# ENTRIES PROVIDED
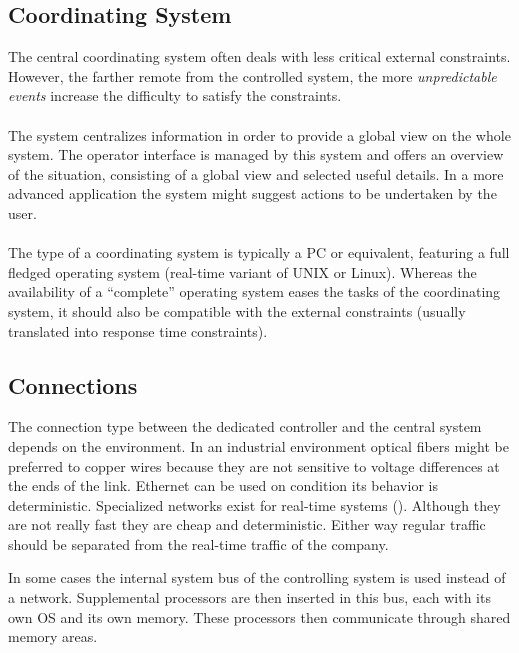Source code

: \documentclass[../main.tex]{subfiles}
\begin{document}
\subsection{Coordinating System}
The central coordinating system often deals with less critical external constraints. However, the farther remote from the controlled system, the more \textit{unpredictable events} increase the difficulty to satisfy the constraints.
\\\\
The system centralizes information in order to provide a global view on the whole system. The operator interface is managed by this system and offers an overview of the situation, consisting of a global view and selected useful details. In a more advanced application the system might suggest actions to be undertaken by the user.
\\\\
The type of a coordinating system is typically a PC or equivalent, featuring a full fledged operating system (real-time variant of UNIX or Linux). Whereas the availability of a ``complete'' operating system eases the tasks of the coordinating system, it should also be compatible with the external constraints (usually translated into response time constraints).

\subsection{Connections}
The connection type between the dedicated controller and the central system depends on the environment.
In an industrial environment optical fibers might be preferred to copper wires because they are not sensitive to voltage differences at the ends of the link.
Ethernet can be used on condition its behavior is deterministic.
Specialized networks exist for real-time systems ().
Although they are not really fast they are cheap and deterministic. Either way regular traffic should be separated from the  real-time traffic of the company.

In some cases the internal system bus of the controlling system is used instead of a network. Supplemental processors are then inserted in this bus, each with its own OS and its own memory. These processors then communicate through shared memory areas.
\end{document}
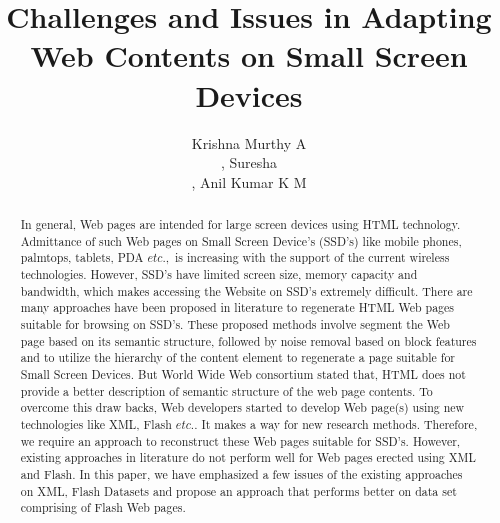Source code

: \documentclass[fleqn,twoside]{article}
\title{\textbf{Challenges and Issues in Adapting Web Contents on Small Screen Devices}}
\author{Krishna Murthy A \address[DCSE]{Department of Computer Science, University of Mysore, Mysore, 570 006, India \\~Contact: krishnarjun.research@gmail.com \\},
Suresha \address[DCSE]{Department of Computer Science, University of Mysore, Mysore, 570 006, India\\~ Contact: sureshabm@yahoo.co.in\\},
Anil Kumar K M\address{Sri Jayachamarajendra College of Engineering, Mysore, India Contact: anilkmsjce@yahoo.co.in}}
\begin{document}
\begin{abstract}
In general, Web pages are intended for large screen devices using HTML technology. Admittance of such Web pages on Small Screen Device's (SSD's) like mobile phones, palmtops, tablets, PDA $etc.,$ is increasing with the support of the current wireless technologies. However, SSD's have limited screen size, memory capacity and bandwidth, which makes accessing the Website on SSD's extremely difficult. There are many approaches have been proposed in literature to regenerate HTML Web pages suitable for browsing on SSD's. These proposed methods involve segment the Web page based on its semantic structure, followed by noise removal based on block features and to utilize the hierarchy of the content element to regenerate a page suitable for Small Screen Devices. But World Wide Web consortium stated that, HTML does not provide a better description of semantic structure of the web page contents. To overcome this draw backs, Web developers started to develop Web page(s) using new technologies like XML, Flash $etc..$ It makes a way for new research methods. Therefore, we require an approach to reconstruct these Web pages suitable for SSD's.  However, existing approaches in literature do not perform well for Web pages erected using XML and Flash. In this paper, we have emphasized a few issues of the existing approaches on XML, Flash Datasets and propose an approach that performs better on data set comprising of Flash Web pages. 
\end{abstract}

\maketitle
\end{document}
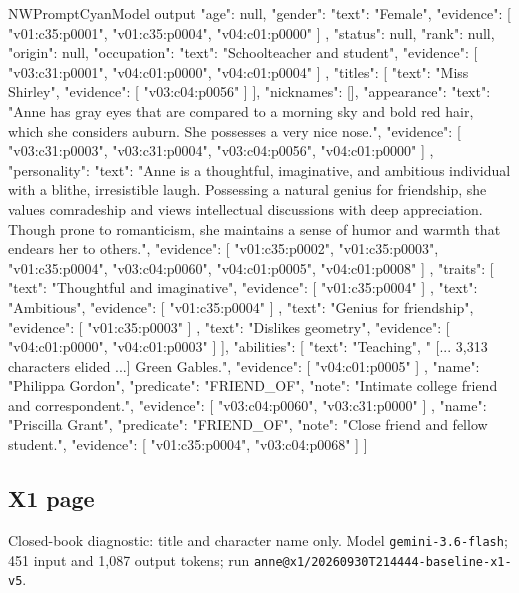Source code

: \begin{nwprompt}{NWPromptCyan}{Model output}
{
  "age": null,
  "gender": {
    "text": "Female",
    "evidence": [
      "v01:c35:p0001",
      "v01:c35:p0004",
      "v04:c01:p0000"
    ]
  },
  "status": null,
  "rank": null,
  "origin": null,
  "occupation": {
    "text": "Schoolteacher and student",
    "evidence": [
      "v03:c31:p0001",
      "v04:c01:p0000",
      "v04:c01:p0004"
    ]
  },
  "titles": [
    {
      "text": "Miss Shirley",
      "evidence": [
        "v03:c04:p0056"
      ]
    }
  ],
  "nicknames": [],
  "appearance": {
    "text": "Anne has gray eyes that are compared to a morning sky and bold red hair, which she considers auburn. She possesses a very nice nose.",
    "evidence": [
      "v03:c31:p0003",
      "v03:c31:p0004",
      "v03:c04:p0056",
      "v04:c01:p0000"
    ]
  },
  "personality": {
    "text": "Anne is a thoughtful, imaginative, and ambitious individual with a blithe, irresistible laugh. Possessing a natural genius for friendship, she values comradeship and views intellectual discussions with deep appreciation. Though prone to romanticism, she maintains a sense of humor and warmth that endears her to others.",
    "evidence": [
      "v01:c35:p0002",
      "v01:c35:p0003",
      "v01:c35:p0004",
      "v03:c04:p0060",
      "v04:c01:p0005",
      "v04:c01:p0008"
    ]
  },
  "traits": [
    {
      "text": "Thoughtful and imaginative",
      "evidence": [
        "v01:c35:p0004"
      ]
    },
    {
      "text": "Ambitious",
      "evidence": [
        "v01:c35:p0004"
      ]
    },
    {
      "text": "Genius for friendship",
      "evidence": [
        "v01:c35:p0003"
      ]
    },
    {
      "text": "Dislikes geometry",
      "evidence": [
        "v04:c01:p0000",
        "v04:c01:p0003"
      ]
    }
  ],
  "abilities": [
    {
      "text": "Teaching",
      "
[... 3,313 characters elided ...]
 Green Gables.",
      "evidence": [
        "v04:c01:p0005"
      ]
    },
    {
      "name": "Philippa Gordon",
      "predicate": "FRIEND_OF",
      "note": "Intimate college friend and correspondent.",
      "evidence": [
        "v03:c04:p0060",
        "v03:c31:p0000"
      ]
    },
    {
      "name": "Priscilla Grant",
      "predicate": "FRIEND_OF",
      "note": "Close friend and fellow student.",
      "evidence": [
        "v01:c35:p0004",
        "v03:c04:p0068"
      ]
    }
  ]
}
\end{nwprompt}

\subsection*{X1 page}
Closed-book diagnostic: title and character name only. Model \texttt{gemini-3.6-flash}; 451 input and 1,087 output tokens; run \nolinkurl{anne@x1/20260930T214444-baseline-x1-v5}.

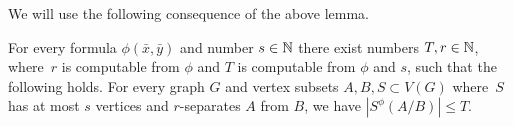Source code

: We will use the following consequence of the above lemma.
%
\begin{corollary}[$\star$]\label{cor:bound}
For every formula $\phi(\bar x,\bar y)$ 
and number $s\in \mathbb{N}$
there exist numbers $T,r\in \mathbb{N}$,
where~$r$ is computable from $\phi$ and $T$ is computable from $\phi$ and $s$,
  such that the following holds. For every graph $G$ and vertex subsets $A,B,S\subset V(G)$ 
  where~$S$ has at most $s$ vertices and $r$-separates $A$ from $B$, we have $|S^\phi(A/B)|\le T$.
\end{corollary}
%
%
%
%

# WHAT NEEDS TO BE DONE
From the first line to the last, repeat the material exactly, but drop the pictures.

# TASK SOLUTION
Source code

: \documentclass[../main.tex]{subfiles}
\begin{document}
\subsection{Coordinating System}
The central coordinating system often deals with less critical external constraints. However, the farther remote from the controlled system, the more \textit{unpredictable events} increase the difficulty to satisfy the constraints.
\\\\
The system centralizes information in order to provide a global view on the whole system. The operator interface is managed by this system and offers an overview of the situation, consisting of a global view and selected useful details. In a more advanced application the system might suggest actions to be undertaken by the user.
\\\\
The type of a coordinating system is typically a PC or equivalent, featuring a full fledged operating system (real-time variant of UNIX or Linux). Whereas the availability of a ``complete'' operating system eases the tasks of the coordinating system, it should also be compatible with the external constraints (usually translated into response time constraints).

\subsection{Connections}
The connection type between the dedicated controller and the central system depends on the environment.
In an industrial environment optical fibers might be preferred to copper wires because they are not sensitive to voltage differences at the ends of the link.
Ethernet can be used on condition its behavior is deterministic.
Specialized networks exist for real-time systems ().
Although they are not really fast they are cheap and deterministic. Either way regular traffic should be separated from the  real-time traffic of the company.

In some cases the internal system bus of the controlling system is used instead of a network. Supplemental processors are then inserted in this bus, each with its own OS and its own memory. These processors then communicate through shared memory areas.
\end{document}
Source code

: \documentclass[fleqn,twoside]{article}
\title{\textbf{Challenges and Issues in Adapting Web Contents on Small Screen Devices}}
\author{Krishna Murthy A \address[DCSE]{Department of Computer Science, University of Mysore, Mysore, 570 006, India \\~Contact: krishnarjun.research@gmail.com \\},
Suresha \address[DCSE]{Department of Computer Science, University of Mysore, Mysore, 570 006, India\\~ Contact: sureshabm@yahoo.co.in\\},
Anil Kumar K M\address{Sri Jayachamarajendra College of Engineering, Mysore, India Contact: anilkmsjce@yahoo.co.in}}
\begin{document}
\begin{abstract}
In general, Web pages are intended for large screen devices using HTML technology. Admittance of such Web pages on Small Screen Device's (SSD's) like mobile phones, palmtops, tablets, PDA $etc.,$ is increasing with the support of the current wireless technologies. However, SSD's have limited screen size, memory capacity and bandwidth, which makes accessing the Website on SSD's extremely difficult. There are many approaches have been proposed in literature to regenerate HTML Web pages suitable for browsing on SSD's. These proposed methods involve segment the Web page based on its semantic structure, followed by noise removal based on block features and to utilize the hierarchy of the content element to regenerate a page suitable for Small Screen Devices. But World Wide Web consortium stated that, HTML does not provide a better description of semantic structure of the web page contents. To overcome this draw backs, Web developers started to develop Web page(s) using new technologies like XML, Flash $etc..$ It makes a way for new research methods. Therefore, we require an approach to reconstruct these Web pages suitable for SSD's.  However, existing approaches in literature do not perform well for Web pages erected using XML and Flash. In this paper, we have emphasized a few issues of the existing approaches on XML, Flash Datasets and propose an approach that performs better on data set comprising of Flash Web pages. 
\end{abstract}

\maketitle
\end{document}
Source code

: \begin{nwprompt}{NWPromptCyan}{Model output}
{
  "age": null,
  "gender": {
    "text": "Female",
    "evidence": [
      "v01:c35:p0001",
      "v01:c35:p0004",
      "v04:c01:p0000"
    ]
  },
  "status": null,
  "rank": null,
  "origin": null,
  "occupation": {
    "text": "Schoolteacher and student",
    "evidence": [
      "v03:c31:p0001",
      "v04:c01:p0000",
      "v04:c01:p0004"
    ]
  },
  "titles": [
    {
      "text": "Miss Shirley",
      "evidence": [
        "v03:c04:p0056"
      ]
    }
  ],
  "nicknames": [],
  "appearance": {
    "text": "Anne has gray eyes that are compared to a morning sky and bold red hair, which she considers auburn. She possesses a very nice nose.",
    "evidence": [
      "v03:c31:p0003",
      "v03:c31:p0004",
      "v03:c04:p0056",
      "v04:c01:p0000"
    ]
  },
  "personality": {
    "text": "Anne is a thoughtful, imaginative, and ambitious individual with a blithe, irresistible laugh. Possessing a natural genius for friendship, she values comradeship and views intellectual discussions with deep appreciation. Though prone to romanticism, she maintains a sense of humor and warmth that endears her to others.",
    "evidence": [
      "v01:c35:p0002",
      "v01:c35:p0003",
      "v01:c35:p0004",
      "v03:c04:p0060",
      "v04:c01:p0005",
      "v04:c01:p0008"
    ]
  },
  "traits": [
    {
      "text": "Thoughtful and imaginative",
      "evidence": [
        "v01:c35:p0004"
      ]
    },
    {
      "text": "Ambitious",
      "evidence": [
        "v01:c35:p0004"
      ]
    },
    {
      "text": "Genius for friendship",
      "evidence": [
        "v01:c35:p0003"
      ]
    },
    {
      "text": "Dislikes geometry",
      "evidence": [
        "v04:c01:p0000",
        "v04:c01:p0003"
      ]
    }
  ],
  "abilities": [
    {
      "text": "Teaching",
      "
[... 3,313 characters elided ...]
 Green Gables.",
      "evidence": [
        "v04:c01:p0005"
      ]
    },
    {
      "name": "Philippa Gordon",
      "predicate": "FRIEND_OF",
      "note": "Intimate college friend and correspondent.",
      "evidence": [
        "v03:c04:p0060",
        "v03:c31:p0000"
      ]
    },
    {
      "name": "Priscilla Grant",
      "predicate": "FRIEND_OF",
      "note": "Close friend and fellow student.",
      "evidence": [
        "v01:c35:p0004",
        "v03:c04:p0068"
      ]
    }
  ]
}
\end{nwprompt}

\subsection*{X1 page}
Closed-book diagnostic: title and character name only. Model \texttt{gemini-3.6-flash}; 451 input and 1,087 output tokens; run \nolinkurl{anne@x1/20260930T214444-baseline-x1-v5}.

Source code

: We will use the following consequence of the above lemma.
%
\begin{corollary}[$\star$]\label{cor:bound}
For every formula $\phi(\bar x,\bar y)$ 
and number $s\in \mathbb{N}$
there exist numbers $T,r\in \mathbb{N}$,
where~$r$ is computable from $\phi$ and $T$ is computable from $\phi$ and $s$,
  such that the following holds. For every graph $G$ and vertex subsets $A,B,S\subset V(G)$ 
  where~$S$ has at most $s$ vertices and $r$-separates $A$ from $B$, we have $|S^\phi(A/B)|\le T$.
\end{corollary}
%
%
%
%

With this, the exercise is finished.